Note that all of the confidence intervals in this chapter (except for the non-central \(\sigma^2\)) have been of the form

\begin{equation}
\text{point estimate}\ \pm\ K\ \times\ se
\end{equation}

That is because they were confidence intervals for a measure of center. The Working-Hotelling (1929) confidence band for the regression line follows this format. It is

\begin{equation}\label{eq:lm3-workinghotelling}
\left( b_0 + b_1 x \right)\ \pm\ F_{2, n-2}\ \times\ \sqrt{\ \mathrm{MSE}\ \left( \frac{1}{n} + \frac{(x-\bar{x})^2}{S_{xx}} \right) }
\end{equation}

The proof is very interesting. The key is to focus on the joint distribution of \(b_0\) and \(b_1\). This joint distribution is bivariate Normal. Thus, "confidence intervals" take the form of confidence ellipses with the same meaning and interpretation. However, as is common for confidence regions, the distribution of interest is the Chi-squared, instead of the Normal. Why?

Ans: Think about the formula for an ellipse.

Finally, the problem is transformed from the \(\beta_0\)-\(\beta_1\) plane to the \(x\)-\(y\) plane.

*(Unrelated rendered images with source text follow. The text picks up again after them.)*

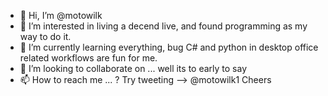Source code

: - 👋 Hi, I’m @motowilk
- 👀 I’m interested in living a decend live, and found programming as my way to do it.
- 🌱 I’m currently learning everything, bug C# and python in desktop office related workflows are fun for me.
- 💞️ I’m looking to collaborate on ... well its to early to say
- 📫 How to reach me ... ? 
Try tweeting --> @motowilk1
Cheers

<!---
motowilk/motowilk is a ✨ special ✨ repository because its `README.md` (this file) appears on your GitHub profile.
You can click the Preview link to take a look at your changes.
--->
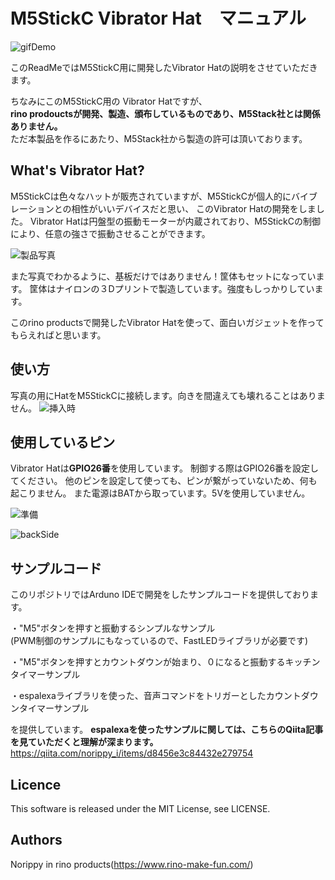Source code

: # M5StickC Vibrator Hat　マニュアル

![gifDemo](https://user-images.githubusercontent.com/14104069/71437896-e01dfb80-2736-11ea-80e0-31f284552189.gif)

このReadMeではM5StickC用に開発したVibrator Hatの説明をさせていただきます。

ちなみにこのM5StickC用の Vibrator Hatですが、<br>
**rino prodouctsが開発、製造、頒布しているものであり、M5Stack社とは関係ありません。**<br>
ただ本製品を作るにあたり、M5Stack社から製造の許可は頂いております。

## What's Vibrator Hat?
M5StickCは色々なハットが販売されていますが、M5StickCが個人的にバイブレーションとの相性がいいデバイスだと思い、
このVibrator Hatの開発をしました。
Vibrator Hatは円盤型の振動モーターが内蔵されており、M5StickCの制御により、任意の強さで振動させることができます。

![製品写真](https://user-images.githubusercontent.com/14104069/71438011-4a36a080-2737-11ea-8691-4a0ddb229e8c.png)

また写真でわかるように、基板だけではありません！筐体もセットになっています。
筐体はナイロンの３Dプリントで製造しています。強度もしっかりしています。

このrino productsで開発したVibrator Hatを使って、面白いガジェットを作ってもらえればと思います。

## 使い方
写真の用にHatをM5StickCに接続します。向きを間違えても壊れることはありません。
![挿入時](https://user-images.githubusercontent.com/14104069/71437930-fd52ca00-2736-11ea-81b6-baa6bb67e05a.png)

## 使用しているピン
Vibrator Hatは**GPIO26番**を使用しています。
制御する際はGPIO26番を設定してください。
他のピンを設定して使っても、ピンが繋がっていないため、何も起こりません。
また電源はBATから取っています。5Vを使用していません。

![準備](https://user-images.githubusercontent.com/14104069/71437942-02b01480-2737-11ea-8d23-d39bd776c497.png)

![backSide](https://user-images.githubusercontent.com/14104069/73329318-96c64c00-42a0-11ea-9840-5260c067af24.png)

## サンプルコード
このリポジトリではArduno IDEで開発をしたサンプルコードを提供しております。

・"M5"ボタンを押すと振動するシンプルなサンプル<br>   (PWM制御のサンプルにもなっているので、FastLEDライブラリが必要です)

・"M5"ボタンを押すとカウントダウンが始まり、０になると振動するキッチンタイマーサンプル

・espalexaライブラリを使った、音声コマンドをトリガーとしたカウントダウンタイマーサンプル

を提供しています。
**espalexaを使ったサンプルに関しては、こちらのQiita記事を見ていただくと理解が深まります。**<br>https://qiita.com/norippy_i/items/d8456e3c84432e279754


## Licence
This software is released under the MIT License, see LICENSE.

## Authors
Norippy in rino products(https://www.rino-make-fun.com/)
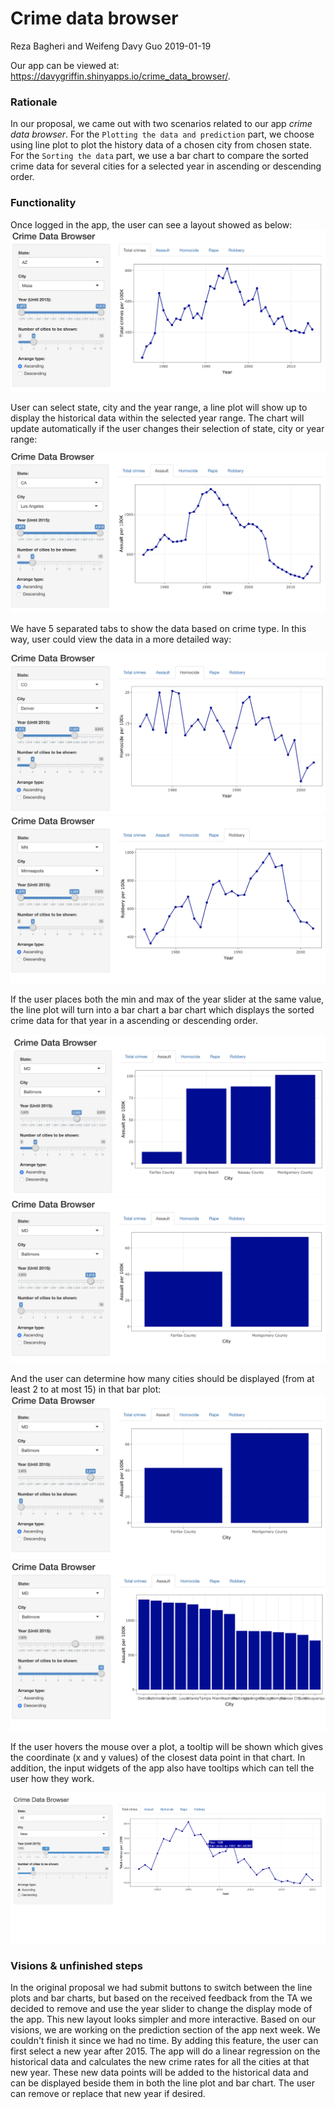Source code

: Crime data browser
================
Reza Bagheri and Weifeng Davy Guo
2019-01-19

Our app can be viewed at: <https://davygriffin.shinyapps.io/crime_data_browser/>.

### Rationale

In our proposal, we came out with two scenarios related to our app *crime data browser*. For the `Plotting the data and prediction` part, we choose using line plot to plot the history data of a chosen city from chosen state. For the `Sorting the data` part, we use a bar chart to compare the sorted crime data for several cities for a selected year in ascending or descending order.

### Functionality

Once logged in the app, the user can see a layout showed as below: <img src ="img/pic1.png">

User can select state, city and the year range, a line plot will show up to display the historical data within the selected year range. The chart will update automatically if the user changes their selection of state, city or year range:

<img src ="img/pic2.png">

We have 5 separated tabs to show the data based on crime type. In this way, user could view the data in a more detailed way:

<img src ="img/pic3.png"> <img src ="img/pic4.png">

If the user places both the min and max of the year slider at the same value, the line plot will turn into a bar chart a bar chart which displays the sorted crime data for that year in a ascending or descending order.  

<img src ="img/pic5.png"><img src ="img/pic6.png">

And the user can determine how many cities should be displayed (from at least 2 to at most 15) in that bar plot:
<img src ="img/pic6.png"> <img src ="img/pic7.png">


If the user hovers the mouse over a plot, a tooltip will be shown which gives the coordinate (x and y values) of the closest data point in that chart. In addition, the input widgets of the app also have tooltips which can tell the user how they work.

<img src ="img/pic9.png">

### Visions & unfinished steps

In the original proposal we had submit buttons to switch between the line plots and bar charts, but based on the received feedback from the TA we decided to remove and use the year slider to change the display mode of the app. This new layout looks simpler and more interactive.
Based on our visions, we are working on the prediction section of the app next week. We couldn't finish it since we had no time. By adding this feature, the user can first select a new year after 2015. The app will do a linear regression on the historical data and calculates the new crime rates for all the cities at that new year. These new data points will be added to the historical data and can be displayed beside them in both the line plot and bar chart. The user can remove or replace that new year if desired.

Believe it or not, the hardest part of the proof is the algebra.

Question: So, where does the F distribution come from in the formula?

Ans: The same place as the Student's t distribution in the univariate case: the fact that we do not know the population variances involved.

Note

Technically, Working and Hotelling only worked in the case of knowing the population variances \(\sigma_0^2\) and \(\sigma_1^2\) , which led to a Chi-square distribution in the formula. This is because the F distribution had not been invented (or discovered) yet. It was not until George W. Snedecor in 1934 that we were able to take that final step.

The rest of this section proves this result. It progresses in three phases.

The Proof of Working-Hotelling (1929)*

This extra proof follows this structure.

First, it determines the joint distribution of the OLS estimators \(\mathbf{b}\).
Second, it thinks about confidence regions in that coordinate system.
Finally, it transforms that distribution of \(\mathbf{b}\) into a distribution of \(\mathbf{\ell}\), the lines.

That is all. The first part is rather straightforward and should remind us of what we have already done in this chapter. The second is a simple exercise in algebra. The third is intense algebra and geometry.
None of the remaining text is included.